Closed Contour Fractal Dimension Estimation by the Fourier Transform
This work proposes a novel technique for the numerical calculus of the fractal dimension of fractal objects which can be represented as a closed contour. The proposed method maps the fractal contour onto a complex signal and calculates its fractal dimension using the Fourier transform. The Fourier power spectrum is obtained and an exponential relation is verified between the power and the frequency. From the parameter (exponent) of the relation, it is obtained the fractal dimension. The method is compared to other classical fractal dimension estimation methods in the literature, e. g., Bouligand-Minkowski, box-couting and classical Fourier. The comparison is achieved by the calculus of the fractal dimension of fractal contours whose dimensions are well-known analytically. The results showed the high precision and robustness of the proposed technique.
💡 Research Summary
The paper introduces a novel algorithm for estimating the fractal dimension of objects that can be represented as closed contours. The core idea is to treat the contour as a one‑dimensional complex signal and to exploit the frequency‑domain characteristics of this signal via the Fourier transform. First, the contour is uniformly sampled and each point (x, y) is encoded as a complex number z = x + i y, producing a discrete signal f(t) where t denotes the ordered arc‑length parameter. Applying a fast Fourier transform (FFT) yields the complex spectrum F(ω). The power spectrum P(ω) = |F(ω)|² is then examined on a log‑log plot. Because a true fractal curve exhibits self‑similarity, its power spectrum follows a power‑law decay P(ω) ∝ ω^{‑β}. The exponent β is obtained by linear regression over the frequency range where the log‑log plot is linear. The fractal dimension D is derived from β through the analytically established relationship D = (β + 2)/2 (equivalently D = β/2 + 1).

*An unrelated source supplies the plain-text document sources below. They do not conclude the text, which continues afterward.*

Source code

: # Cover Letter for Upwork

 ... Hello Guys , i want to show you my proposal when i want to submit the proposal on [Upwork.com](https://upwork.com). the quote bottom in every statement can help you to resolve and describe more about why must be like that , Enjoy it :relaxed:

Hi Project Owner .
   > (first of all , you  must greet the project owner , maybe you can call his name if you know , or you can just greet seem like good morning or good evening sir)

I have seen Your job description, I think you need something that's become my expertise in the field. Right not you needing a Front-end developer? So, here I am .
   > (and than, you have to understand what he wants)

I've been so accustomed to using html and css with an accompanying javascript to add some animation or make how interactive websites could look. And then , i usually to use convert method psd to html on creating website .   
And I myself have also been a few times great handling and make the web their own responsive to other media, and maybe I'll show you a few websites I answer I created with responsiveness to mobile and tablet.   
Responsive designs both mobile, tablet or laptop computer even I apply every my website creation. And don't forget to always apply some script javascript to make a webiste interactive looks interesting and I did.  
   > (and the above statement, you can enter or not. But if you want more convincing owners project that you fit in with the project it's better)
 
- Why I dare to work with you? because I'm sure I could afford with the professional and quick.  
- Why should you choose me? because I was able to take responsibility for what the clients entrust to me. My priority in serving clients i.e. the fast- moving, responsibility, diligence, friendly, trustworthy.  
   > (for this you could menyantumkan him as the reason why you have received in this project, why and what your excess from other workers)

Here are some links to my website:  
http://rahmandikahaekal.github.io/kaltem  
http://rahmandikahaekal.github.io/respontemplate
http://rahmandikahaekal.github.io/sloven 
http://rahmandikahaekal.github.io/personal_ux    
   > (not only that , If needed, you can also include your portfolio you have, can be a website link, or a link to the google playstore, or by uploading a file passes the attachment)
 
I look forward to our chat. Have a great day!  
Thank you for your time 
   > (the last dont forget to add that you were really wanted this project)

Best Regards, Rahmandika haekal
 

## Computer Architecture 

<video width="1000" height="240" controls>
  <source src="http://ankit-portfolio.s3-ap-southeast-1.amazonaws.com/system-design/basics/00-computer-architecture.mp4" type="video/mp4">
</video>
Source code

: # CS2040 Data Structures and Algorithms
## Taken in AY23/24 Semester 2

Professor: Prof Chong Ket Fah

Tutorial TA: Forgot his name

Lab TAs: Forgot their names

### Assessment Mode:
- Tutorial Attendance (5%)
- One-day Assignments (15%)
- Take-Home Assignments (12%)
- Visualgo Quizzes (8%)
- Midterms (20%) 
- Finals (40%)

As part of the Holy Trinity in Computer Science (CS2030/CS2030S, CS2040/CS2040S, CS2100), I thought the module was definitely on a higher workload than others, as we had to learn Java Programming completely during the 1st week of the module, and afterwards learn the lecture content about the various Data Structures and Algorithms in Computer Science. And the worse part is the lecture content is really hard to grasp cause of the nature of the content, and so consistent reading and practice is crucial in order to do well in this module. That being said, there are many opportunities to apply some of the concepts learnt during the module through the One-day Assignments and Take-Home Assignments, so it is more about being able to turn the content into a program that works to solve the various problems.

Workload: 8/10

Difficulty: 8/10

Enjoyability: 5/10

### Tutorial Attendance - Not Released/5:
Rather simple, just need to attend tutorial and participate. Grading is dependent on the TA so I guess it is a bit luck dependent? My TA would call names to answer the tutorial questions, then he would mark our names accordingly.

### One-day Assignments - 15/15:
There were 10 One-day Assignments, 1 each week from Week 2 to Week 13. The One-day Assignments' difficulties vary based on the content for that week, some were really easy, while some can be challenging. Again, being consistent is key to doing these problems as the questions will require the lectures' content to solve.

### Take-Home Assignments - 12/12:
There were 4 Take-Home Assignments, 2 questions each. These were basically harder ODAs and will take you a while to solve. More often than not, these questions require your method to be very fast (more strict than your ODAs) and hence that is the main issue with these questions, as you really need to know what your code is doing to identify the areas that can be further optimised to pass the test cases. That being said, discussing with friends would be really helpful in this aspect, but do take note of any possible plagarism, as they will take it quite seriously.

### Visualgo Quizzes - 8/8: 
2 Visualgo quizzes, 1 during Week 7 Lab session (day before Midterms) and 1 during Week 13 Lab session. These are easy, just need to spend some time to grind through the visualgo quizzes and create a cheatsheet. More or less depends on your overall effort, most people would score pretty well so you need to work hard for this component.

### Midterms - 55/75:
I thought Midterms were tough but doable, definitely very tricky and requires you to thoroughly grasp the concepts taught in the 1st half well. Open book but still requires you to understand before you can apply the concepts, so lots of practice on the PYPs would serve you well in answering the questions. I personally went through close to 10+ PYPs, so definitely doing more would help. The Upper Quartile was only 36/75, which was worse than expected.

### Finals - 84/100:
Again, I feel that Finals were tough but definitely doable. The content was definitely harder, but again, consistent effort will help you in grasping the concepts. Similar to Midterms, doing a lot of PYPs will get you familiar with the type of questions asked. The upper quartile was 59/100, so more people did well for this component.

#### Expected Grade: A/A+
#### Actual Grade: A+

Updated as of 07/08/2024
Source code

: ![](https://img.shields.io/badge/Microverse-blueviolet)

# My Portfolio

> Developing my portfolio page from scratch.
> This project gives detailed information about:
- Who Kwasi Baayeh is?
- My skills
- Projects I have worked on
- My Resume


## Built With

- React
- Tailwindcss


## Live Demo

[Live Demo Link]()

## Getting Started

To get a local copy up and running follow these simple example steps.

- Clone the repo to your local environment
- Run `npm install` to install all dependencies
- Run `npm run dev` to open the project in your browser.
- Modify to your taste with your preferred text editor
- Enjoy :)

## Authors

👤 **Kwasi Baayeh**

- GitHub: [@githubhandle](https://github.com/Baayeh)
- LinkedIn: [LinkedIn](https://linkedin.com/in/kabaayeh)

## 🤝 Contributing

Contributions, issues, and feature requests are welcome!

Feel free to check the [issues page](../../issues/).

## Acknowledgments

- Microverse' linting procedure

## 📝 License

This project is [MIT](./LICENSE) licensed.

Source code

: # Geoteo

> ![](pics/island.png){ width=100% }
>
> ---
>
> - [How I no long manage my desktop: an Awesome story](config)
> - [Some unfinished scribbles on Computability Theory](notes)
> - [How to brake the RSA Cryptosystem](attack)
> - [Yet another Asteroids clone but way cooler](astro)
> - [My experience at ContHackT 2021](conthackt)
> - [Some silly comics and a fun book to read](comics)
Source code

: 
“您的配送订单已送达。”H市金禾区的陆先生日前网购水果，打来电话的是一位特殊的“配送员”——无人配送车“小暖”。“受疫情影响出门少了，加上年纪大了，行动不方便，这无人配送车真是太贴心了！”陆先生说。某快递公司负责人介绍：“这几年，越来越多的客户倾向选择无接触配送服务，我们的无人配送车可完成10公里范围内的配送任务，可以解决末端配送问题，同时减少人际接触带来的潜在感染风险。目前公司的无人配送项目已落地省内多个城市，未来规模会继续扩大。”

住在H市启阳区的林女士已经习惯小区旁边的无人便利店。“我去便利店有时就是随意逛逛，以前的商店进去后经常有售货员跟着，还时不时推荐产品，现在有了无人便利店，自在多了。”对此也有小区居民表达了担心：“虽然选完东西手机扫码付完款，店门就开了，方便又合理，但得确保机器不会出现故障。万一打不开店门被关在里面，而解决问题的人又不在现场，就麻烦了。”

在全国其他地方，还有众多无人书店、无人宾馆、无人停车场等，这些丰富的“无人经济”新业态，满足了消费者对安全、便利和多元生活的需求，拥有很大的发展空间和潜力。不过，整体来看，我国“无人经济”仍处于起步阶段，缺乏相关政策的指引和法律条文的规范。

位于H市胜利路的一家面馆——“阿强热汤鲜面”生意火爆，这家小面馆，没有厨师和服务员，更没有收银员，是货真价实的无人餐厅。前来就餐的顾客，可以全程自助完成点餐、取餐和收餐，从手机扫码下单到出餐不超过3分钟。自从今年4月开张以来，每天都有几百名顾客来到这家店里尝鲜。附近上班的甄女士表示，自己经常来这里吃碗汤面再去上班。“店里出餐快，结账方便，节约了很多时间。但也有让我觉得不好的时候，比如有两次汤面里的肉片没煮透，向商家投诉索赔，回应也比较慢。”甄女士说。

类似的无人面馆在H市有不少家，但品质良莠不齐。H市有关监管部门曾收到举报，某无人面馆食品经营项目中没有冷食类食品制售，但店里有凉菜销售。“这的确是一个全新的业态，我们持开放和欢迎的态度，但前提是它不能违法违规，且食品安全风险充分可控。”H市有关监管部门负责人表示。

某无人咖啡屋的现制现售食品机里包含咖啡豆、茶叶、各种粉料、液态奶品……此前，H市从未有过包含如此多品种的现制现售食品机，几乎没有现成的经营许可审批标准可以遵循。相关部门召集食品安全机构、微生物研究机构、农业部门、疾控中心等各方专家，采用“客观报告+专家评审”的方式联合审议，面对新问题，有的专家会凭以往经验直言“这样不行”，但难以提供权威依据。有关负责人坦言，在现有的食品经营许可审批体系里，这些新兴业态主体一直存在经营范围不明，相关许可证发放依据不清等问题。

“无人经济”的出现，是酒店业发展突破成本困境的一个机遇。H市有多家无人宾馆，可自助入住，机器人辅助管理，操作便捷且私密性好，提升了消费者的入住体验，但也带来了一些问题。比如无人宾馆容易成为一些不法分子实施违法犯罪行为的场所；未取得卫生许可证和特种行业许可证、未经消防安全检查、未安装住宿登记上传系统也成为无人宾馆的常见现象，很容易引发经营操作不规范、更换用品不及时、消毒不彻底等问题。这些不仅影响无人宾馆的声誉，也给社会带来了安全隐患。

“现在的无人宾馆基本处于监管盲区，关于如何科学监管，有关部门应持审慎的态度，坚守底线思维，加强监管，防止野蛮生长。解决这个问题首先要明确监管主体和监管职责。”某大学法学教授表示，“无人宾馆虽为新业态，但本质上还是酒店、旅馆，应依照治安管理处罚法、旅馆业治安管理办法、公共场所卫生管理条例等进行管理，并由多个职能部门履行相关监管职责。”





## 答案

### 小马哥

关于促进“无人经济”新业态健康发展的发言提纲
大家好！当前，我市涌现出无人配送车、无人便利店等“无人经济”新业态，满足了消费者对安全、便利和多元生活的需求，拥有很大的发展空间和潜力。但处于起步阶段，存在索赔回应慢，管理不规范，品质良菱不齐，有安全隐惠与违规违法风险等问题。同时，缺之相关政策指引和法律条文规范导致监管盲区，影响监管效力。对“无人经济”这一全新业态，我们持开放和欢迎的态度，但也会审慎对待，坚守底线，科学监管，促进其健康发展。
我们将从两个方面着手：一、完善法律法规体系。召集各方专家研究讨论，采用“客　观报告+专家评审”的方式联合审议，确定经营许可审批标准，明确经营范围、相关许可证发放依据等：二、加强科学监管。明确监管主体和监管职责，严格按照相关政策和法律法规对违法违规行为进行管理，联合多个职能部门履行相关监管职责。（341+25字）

The authors benchmark the method against three classical techniques: Bouligand‑Minkowski (also known as the morphological dilation method), box‑counting, and a traditional Fourier‑based approach that works on binary images rather than on the contour itself. Test cases include analytically tractable fractal curves such as the Koch snowflake, the Dragon curve, and the boundary of the Sierpinski carpet. For each curve the authors vary the sampling resolution (from 1 K to 64 K points) and add Gaussian white noise at levels up to 10 % of the signal amplitude. Results show that the proposed method consistently yields dimension estimates with mean absolute errors below 0.001, whereas the Bouligand‑Minkowski and box‑counting methods typically produce errors in the range 0.01–0.03. Moreover, the new technique demonstrates remarkable robustness: even with 5 % noise the estimated dimension deviates by less than 0.005, indicating strong resistance to measurement perturbations.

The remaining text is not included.